TASK GOAL: An exact repetition of the records is required. Leave nothing out.

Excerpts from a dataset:

[Start of Attachment]

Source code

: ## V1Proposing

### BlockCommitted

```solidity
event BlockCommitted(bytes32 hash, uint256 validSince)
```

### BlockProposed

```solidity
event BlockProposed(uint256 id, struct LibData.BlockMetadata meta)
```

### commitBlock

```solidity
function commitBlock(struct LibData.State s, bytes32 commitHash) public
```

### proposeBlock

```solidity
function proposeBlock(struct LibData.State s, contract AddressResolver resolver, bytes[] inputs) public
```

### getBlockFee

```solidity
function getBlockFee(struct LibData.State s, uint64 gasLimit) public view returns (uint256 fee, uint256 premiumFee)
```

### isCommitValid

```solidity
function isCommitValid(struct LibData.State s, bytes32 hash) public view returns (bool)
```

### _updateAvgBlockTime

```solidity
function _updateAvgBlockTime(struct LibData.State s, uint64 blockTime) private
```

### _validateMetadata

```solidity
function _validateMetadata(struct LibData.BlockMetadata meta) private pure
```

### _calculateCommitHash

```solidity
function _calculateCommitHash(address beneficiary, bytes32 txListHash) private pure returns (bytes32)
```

[End of Attachment]

EXERCISE SOLUTION:
Source code

: ## V1Proposing

### BlockCommitted

```solidity
event BlockCommitted(bytes32 hash, uint256 validSince)
```

### BlockProposed

```solidity
event BlockProposed(uint256 id, struct LibData.BlockMetadata meta)
```

### commitBlock

```solidity
function commitBlock(struct LibData.State s, bytes32 commitHash) public
```

### proposeBlock

```solidity
function proposeBlock(struct LibData.State s, contract AddressResolver resolver, bytes[] inputs) public
```

### getBlockFee

```solidity
function getBlockFee(struct LibData.State s, uint64 gasLimit) public view returns (uint256 fee, uint256 premiumFee)
```

### isCommitValid

```solidity
function isCommitValid(struct LibData.State s, bytes32 hash) public view returns (bool)
```

### _updateAvgBlockTime

```solidity
function _updateAvgBlockTime(struct LibData.State s, uint64 blockTime) private
```

### _validateMetadata

```solidity
function _validateMetadata(struct LibData.BlockMetadata meta) private pure
```

### _calculateCommitHash

```solidity
function _calculateCommitHash(address beneficiary, bytes32 txListHash) private pure returns (bytes32)
```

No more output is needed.